**What the exercise asks:**
Among the entries below, find the line with "padding: 0;", then quote it and each following line up to and including the line with "box-shadow: var(--tc-shadow-lg);", and nothing else.

(Source data)
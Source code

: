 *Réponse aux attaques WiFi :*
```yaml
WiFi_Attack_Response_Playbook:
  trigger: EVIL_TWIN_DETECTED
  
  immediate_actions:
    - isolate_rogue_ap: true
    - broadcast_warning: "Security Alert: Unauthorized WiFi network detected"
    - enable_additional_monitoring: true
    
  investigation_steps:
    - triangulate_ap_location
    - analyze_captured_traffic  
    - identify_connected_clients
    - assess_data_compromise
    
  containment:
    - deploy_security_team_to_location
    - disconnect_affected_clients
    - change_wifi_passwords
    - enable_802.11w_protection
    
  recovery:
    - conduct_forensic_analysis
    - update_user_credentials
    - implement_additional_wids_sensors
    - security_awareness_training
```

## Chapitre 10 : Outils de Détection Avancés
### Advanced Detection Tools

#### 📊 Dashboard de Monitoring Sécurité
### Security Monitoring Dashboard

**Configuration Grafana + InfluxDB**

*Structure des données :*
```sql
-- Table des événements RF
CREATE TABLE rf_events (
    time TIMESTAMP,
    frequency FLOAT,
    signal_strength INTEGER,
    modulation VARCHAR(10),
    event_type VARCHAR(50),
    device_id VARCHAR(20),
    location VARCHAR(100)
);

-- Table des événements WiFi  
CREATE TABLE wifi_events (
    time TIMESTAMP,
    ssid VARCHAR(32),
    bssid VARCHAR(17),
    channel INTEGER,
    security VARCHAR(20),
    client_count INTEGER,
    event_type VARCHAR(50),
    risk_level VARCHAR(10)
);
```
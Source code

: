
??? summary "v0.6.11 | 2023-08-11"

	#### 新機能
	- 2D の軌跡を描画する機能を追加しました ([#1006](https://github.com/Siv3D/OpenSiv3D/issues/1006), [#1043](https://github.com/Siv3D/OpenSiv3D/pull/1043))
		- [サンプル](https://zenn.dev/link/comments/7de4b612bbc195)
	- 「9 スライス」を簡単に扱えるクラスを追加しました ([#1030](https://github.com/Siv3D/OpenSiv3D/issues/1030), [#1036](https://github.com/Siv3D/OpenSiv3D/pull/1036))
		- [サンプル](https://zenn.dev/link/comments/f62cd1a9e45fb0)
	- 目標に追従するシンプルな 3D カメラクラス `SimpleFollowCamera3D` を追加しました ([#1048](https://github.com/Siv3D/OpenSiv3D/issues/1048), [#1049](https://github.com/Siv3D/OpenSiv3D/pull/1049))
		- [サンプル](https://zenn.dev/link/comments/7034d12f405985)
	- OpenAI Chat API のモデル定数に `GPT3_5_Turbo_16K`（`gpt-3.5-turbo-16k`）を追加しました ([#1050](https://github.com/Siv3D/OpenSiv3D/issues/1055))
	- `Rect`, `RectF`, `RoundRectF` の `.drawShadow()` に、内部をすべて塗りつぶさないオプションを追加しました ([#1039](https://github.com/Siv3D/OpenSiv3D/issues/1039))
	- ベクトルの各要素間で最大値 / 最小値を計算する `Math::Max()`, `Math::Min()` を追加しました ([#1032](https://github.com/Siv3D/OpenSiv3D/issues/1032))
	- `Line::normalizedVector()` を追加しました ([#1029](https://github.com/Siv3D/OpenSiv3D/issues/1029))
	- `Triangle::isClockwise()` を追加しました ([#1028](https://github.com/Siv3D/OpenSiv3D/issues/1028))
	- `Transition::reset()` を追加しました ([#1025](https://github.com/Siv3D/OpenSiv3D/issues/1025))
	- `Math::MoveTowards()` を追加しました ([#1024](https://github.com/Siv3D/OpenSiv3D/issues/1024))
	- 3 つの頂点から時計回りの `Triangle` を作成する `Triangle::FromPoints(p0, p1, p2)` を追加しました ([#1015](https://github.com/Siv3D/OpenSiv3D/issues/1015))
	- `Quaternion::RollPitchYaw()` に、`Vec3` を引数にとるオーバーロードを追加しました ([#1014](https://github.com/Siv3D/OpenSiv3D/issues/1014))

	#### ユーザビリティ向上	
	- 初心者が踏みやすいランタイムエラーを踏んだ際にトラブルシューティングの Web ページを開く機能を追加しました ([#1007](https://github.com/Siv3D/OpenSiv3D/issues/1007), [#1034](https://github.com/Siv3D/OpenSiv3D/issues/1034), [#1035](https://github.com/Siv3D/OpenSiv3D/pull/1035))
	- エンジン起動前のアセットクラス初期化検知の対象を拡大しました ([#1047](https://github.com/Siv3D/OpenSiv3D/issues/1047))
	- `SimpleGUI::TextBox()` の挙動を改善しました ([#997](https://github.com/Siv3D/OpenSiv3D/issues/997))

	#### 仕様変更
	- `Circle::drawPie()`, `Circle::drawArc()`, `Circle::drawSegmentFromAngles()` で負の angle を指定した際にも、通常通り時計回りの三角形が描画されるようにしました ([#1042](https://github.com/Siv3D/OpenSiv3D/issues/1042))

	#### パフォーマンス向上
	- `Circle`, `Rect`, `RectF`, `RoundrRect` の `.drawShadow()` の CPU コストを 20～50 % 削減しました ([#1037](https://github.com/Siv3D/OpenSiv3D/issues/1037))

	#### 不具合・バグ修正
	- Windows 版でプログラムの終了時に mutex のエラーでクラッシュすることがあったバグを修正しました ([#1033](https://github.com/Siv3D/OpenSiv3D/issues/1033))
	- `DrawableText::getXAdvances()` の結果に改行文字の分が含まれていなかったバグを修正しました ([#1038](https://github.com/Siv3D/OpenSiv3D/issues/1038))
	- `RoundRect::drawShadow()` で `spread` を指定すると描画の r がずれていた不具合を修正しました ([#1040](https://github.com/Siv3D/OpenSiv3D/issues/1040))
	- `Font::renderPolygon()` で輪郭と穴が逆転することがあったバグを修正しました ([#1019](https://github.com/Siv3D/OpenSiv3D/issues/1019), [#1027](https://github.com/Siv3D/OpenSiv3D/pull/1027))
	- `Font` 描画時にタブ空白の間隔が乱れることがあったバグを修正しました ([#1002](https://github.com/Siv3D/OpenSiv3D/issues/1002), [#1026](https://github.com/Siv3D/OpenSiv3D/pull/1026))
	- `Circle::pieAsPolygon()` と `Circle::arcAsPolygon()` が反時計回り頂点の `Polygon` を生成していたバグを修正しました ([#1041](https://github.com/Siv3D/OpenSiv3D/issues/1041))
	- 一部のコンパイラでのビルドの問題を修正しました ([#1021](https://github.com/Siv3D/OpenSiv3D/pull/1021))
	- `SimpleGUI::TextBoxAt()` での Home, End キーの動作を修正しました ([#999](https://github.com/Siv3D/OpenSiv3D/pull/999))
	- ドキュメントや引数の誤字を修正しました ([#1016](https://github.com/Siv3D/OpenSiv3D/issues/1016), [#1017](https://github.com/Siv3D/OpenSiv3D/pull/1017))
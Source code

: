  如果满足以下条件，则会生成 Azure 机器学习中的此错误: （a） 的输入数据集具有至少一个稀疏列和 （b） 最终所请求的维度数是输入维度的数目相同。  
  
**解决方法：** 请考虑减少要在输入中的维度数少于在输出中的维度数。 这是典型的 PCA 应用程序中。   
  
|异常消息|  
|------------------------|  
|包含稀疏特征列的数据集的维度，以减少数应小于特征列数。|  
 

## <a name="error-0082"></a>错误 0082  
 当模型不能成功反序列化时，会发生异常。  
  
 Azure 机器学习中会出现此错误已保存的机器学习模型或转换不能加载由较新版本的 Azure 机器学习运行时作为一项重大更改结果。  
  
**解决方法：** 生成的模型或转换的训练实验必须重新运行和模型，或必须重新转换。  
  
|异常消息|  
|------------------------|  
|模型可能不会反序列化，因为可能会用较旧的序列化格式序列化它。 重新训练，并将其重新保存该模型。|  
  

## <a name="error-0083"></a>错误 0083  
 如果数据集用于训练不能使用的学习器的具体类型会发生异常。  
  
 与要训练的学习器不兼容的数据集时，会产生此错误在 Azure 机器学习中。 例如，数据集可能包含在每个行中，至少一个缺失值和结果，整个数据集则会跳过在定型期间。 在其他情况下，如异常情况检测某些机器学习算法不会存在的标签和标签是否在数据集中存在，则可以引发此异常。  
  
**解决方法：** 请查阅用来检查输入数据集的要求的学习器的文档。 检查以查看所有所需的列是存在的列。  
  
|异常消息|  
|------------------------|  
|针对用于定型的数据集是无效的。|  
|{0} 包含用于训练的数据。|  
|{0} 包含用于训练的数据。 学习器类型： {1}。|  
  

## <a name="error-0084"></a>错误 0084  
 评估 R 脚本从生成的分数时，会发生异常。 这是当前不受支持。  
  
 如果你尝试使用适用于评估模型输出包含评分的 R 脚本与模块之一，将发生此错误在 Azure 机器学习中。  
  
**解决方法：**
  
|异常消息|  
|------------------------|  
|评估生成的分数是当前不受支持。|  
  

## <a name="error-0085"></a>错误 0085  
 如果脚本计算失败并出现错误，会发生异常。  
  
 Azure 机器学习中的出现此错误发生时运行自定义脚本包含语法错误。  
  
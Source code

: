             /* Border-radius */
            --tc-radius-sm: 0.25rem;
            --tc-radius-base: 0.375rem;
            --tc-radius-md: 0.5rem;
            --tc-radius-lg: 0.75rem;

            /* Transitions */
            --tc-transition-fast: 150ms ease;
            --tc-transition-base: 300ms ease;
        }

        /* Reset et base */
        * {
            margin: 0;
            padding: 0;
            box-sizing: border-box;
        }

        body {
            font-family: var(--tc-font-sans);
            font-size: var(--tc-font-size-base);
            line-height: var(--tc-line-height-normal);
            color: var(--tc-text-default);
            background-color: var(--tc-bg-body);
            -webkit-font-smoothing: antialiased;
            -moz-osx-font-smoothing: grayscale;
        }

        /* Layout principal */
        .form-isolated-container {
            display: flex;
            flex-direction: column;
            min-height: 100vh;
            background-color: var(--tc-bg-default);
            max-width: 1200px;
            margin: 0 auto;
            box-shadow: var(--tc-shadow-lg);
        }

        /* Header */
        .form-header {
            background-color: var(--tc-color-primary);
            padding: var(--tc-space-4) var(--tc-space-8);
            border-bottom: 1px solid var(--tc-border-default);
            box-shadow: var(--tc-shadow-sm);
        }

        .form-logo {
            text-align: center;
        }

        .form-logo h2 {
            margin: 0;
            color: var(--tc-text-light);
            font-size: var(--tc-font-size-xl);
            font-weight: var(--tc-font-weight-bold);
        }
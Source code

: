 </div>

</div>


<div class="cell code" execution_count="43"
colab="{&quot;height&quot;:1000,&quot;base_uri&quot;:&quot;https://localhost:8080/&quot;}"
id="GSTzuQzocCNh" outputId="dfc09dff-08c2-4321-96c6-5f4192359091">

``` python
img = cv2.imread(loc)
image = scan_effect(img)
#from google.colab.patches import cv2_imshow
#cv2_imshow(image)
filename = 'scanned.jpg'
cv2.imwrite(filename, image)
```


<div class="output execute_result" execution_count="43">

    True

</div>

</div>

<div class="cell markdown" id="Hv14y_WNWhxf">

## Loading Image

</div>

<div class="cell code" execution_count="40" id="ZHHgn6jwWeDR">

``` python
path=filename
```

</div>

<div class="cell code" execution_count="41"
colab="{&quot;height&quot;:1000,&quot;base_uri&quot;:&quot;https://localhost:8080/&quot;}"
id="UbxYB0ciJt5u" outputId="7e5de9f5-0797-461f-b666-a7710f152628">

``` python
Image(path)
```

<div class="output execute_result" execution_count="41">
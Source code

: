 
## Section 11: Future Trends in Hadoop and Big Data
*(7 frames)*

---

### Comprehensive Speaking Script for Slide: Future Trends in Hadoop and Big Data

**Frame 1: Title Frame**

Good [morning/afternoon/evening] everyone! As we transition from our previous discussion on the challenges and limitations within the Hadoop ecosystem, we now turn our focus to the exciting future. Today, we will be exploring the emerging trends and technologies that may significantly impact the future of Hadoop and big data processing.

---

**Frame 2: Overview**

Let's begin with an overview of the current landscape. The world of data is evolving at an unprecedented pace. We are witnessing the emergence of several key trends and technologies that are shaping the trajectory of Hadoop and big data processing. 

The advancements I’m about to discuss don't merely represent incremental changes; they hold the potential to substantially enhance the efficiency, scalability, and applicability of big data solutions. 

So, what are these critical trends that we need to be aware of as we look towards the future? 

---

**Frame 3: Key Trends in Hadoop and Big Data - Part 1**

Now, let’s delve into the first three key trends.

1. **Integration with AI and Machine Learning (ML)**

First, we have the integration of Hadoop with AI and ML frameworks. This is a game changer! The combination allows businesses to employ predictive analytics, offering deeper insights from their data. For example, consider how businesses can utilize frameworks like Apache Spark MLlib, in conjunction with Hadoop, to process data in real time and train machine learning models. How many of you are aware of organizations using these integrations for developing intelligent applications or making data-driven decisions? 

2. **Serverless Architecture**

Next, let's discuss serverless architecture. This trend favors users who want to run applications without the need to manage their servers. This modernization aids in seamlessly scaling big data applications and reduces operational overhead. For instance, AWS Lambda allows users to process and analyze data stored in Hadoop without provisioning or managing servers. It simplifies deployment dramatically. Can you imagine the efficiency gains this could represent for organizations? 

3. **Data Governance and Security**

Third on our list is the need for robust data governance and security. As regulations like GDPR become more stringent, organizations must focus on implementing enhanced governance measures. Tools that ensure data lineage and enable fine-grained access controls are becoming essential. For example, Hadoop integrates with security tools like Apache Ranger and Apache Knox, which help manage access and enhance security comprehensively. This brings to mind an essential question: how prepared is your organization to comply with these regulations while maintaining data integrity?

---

**Final answer:**
            padding: 0;
            box-sizing: border-box;
        }

        body {
            font-family: var(--tc-font-sans);
            font-size: var(--tc-font-size-base);
            line-height: var(--tc-line-height-normal);
            color: var(--tc-text-default);
            background-color: var(--tc-bg-body);
            -webkit-font-smoothing: antialiased;
            -moz-osx-font-smoothing: grayscale;
        }

        /* Layout principal */
        .form-isolated-container {
            display: flex;
            flex-direction: column;
            min-height: 100vh;
            background-color: var(--tc-bg-default);
            max-width: 1200px;
            margin: 0 auto;
            box-shadow: var(--tc-shadow-lg);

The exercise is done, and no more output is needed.